Each line from the first down to the one containing "and vanishes on" should be returned exactly as it appears below.

Plain-text document sources

'''

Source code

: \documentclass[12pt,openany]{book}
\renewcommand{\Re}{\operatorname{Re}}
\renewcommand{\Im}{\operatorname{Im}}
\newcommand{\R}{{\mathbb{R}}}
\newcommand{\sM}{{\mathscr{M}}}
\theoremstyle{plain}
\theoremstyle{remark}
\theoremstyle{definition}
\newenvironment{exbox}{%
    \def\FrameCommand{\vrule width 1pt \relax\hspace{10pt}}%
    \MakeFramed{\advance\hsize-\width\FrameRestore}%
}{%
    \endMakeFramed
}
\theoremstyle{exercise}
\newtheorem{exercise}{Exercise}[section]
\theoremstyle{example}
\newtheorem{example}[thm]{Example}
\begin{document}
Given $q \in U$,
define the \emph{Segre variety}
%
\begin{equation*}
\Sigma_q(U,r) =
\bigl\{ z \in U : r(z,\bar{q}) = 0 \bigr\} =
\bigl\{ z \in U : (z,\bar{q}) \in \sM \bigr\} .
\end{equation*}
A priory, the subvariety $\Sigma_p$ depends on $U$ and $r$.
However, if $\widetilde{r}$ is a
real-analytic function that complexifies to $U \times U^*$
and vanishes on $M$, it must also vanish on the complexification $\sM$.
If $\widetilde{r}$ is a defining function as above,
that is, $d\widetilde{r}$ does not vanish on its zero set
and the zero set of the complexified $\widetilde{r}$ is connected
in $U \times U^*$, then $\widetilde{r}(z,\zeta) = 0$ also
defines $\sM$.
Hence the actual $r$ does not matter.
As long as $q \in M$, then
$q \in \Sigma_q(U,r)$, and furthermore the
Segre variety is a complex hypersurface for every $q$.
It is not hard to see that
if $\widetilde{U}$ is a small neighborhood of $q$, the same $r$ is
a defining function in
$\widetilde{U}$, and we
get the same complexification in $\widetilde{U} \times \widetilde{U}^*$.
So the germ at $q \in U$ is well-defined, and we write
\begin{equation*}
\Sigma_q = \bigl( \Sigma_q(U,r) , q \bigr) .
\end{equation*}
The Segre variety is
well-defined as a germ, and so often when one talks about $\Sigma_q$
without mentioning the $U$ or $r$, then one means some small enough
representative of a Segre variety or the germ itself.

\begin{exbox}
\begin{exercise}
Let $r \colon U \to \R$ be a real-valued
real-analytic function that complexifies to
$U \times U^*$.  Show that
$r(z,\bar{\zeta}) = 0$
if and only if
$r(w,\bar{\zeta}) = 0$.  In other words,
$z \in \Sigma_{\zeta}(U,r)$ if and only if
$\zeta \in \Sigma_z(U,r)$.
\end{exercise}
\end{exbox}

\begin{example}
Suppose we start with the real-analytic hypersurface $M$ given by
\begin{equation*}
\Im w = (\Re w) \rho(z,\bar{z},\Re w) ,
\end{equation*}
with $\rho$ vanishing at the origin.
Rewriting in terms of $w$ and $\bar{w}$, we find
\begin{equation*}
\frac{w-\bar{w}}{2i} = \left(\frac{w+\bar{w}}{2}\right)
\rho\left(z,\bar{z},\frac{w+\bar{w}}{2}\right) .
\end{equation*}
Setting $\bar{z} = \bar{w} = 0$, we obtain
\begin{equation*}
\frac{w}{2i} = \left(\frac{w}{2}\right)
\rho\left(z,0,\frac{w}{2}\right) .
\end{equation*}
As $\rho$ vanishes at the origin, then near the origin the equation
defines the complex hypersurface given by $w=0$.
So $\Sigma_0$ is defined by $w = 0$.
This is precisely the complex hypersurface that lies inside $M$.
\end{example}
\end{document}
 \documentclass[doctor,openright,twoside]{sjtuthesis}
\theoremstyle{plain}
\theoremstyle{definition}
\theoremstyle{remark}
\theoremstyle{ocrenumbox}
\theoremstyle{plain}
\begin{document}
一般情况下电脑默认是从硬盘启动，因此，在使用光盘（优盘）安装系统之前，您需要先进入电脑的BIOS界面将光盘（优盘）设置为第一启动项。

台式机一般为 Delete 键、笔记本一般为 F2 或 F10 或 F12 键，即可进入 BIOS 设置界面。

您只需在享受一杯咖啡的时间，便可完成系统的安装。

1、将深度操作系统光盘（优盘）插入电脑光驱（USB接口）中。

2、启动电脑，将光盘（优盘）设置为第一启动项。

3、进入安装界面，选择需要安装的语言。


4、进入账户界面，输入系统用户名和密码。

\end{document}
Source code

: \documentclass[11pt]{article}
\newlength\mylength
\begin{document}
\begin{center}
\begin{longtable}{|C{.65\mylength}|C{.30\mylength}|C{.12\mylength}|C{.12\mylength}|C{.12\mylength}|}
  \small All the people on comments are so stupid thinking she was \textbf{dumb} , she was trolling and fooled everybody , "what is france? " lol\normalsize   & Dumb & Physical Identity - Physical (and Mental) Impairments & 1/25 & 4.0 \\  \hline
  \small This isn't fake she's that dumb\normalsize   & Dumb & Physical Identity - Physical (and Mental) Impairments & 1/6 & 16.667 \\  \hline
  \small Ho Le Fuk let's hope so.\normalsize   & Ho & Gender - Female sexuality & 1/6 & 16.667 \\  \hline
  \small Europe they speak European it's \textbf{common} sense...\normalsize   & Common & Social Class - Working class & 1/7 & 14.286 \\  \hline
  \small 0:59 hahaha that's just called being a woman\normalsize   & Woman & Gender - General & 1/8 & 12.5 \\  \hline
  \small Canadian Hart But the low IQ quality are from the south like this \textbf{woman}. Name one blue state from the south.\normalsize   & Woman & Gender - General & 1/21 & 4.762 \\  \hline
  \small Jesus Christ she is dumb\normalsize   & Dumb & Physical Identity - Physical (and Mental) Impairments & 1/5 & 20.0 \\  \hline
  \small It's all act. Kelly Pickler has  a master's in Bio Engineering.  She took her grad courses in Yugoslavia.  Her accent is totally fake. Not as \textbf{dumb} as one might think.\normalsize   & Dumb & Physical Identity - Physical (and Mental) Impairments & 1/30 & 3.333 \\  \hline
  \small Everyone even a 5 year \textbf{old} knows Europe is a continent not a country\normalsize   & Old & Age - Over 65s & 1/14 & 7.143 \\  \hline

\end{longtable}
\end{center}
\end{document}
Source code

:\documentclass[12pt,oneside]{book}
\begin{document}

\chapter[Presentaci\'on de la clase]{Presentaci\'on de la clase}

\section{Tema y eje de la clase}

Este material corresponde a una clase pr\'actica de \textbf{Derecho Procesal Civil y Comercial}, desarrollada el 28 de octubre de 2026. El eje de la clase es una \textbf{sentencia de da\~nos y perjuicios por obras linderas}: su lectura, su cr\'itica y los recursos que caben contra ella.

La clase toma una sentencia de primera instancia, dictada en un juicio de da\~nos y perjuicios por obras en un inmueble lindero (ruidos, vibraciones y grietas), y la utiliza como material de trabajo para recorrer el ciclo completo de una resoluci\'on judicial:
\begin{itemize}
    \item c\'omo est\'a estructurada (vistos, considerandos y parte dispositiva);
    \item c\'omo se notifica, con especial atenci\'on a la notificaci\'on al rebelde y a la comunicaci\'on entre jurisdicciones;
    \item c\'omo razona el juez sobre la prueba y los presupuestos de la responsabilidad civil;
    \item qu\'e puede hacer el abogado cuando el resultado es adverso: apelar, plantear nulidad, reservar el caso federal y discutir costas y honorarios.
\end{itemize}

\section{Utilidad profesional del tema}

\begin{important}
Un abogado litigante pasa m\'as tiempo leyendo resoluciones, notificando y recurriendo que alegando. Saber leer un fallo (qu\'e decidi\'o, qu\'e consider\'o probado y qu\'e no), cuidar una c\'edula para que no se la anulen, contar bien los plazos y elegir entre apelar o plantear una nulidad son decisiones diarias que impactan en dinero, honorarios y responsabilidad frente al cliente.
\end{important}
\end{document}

'''

### Completed task
Source code

: \documentclass[12pt,openany]{book}
\renewcommand{\Re}{\operatorname{Re}}
\renewcommand{\Im}{\operatorname{Im}}
\newcommand{\R}{{\mathbb{R}}}
\newcommand{\sM}{{\mathscr{M}}}
\theoremstyle{plain}
\theoremstyle{remark}
\theoremstyle{definition}
\newenvironment{exbox}{%
    \def\FrameCommand{\vrule width 1pt \relax\hspace{10pt}}%
    \MakeFramed{\advance\hsize-\width\FrameRestore}%
}{%
    \endMakeFramed
}
\theoremstyle{exercise}
\newtheorem{exercise}{Exercise}[section]
\theoremstyle{example}
\newtheorem{example}[thm]{Example}
\begin{document}
Given $q \in U$,
define the \emph{Segre variety}
%
\begin{equation*}
\Sigma_q(U,r) =
\bigl\{ z \in U : r(z,\bar{q}) = 0 \bigr\} =
\bigl\{ z \in U : (z,\bar{q}) \in \sM \bigr\} .
\end{equation*}
A priory, the subvariety $\Sigma_p$ depends on $U$ and $r$.
However, if $\widetilde{r}$ is a
real-analytic function that complexifies to $U \times U^*$
and vanishes on $M$, it must also vanish on the complexification $\sM$.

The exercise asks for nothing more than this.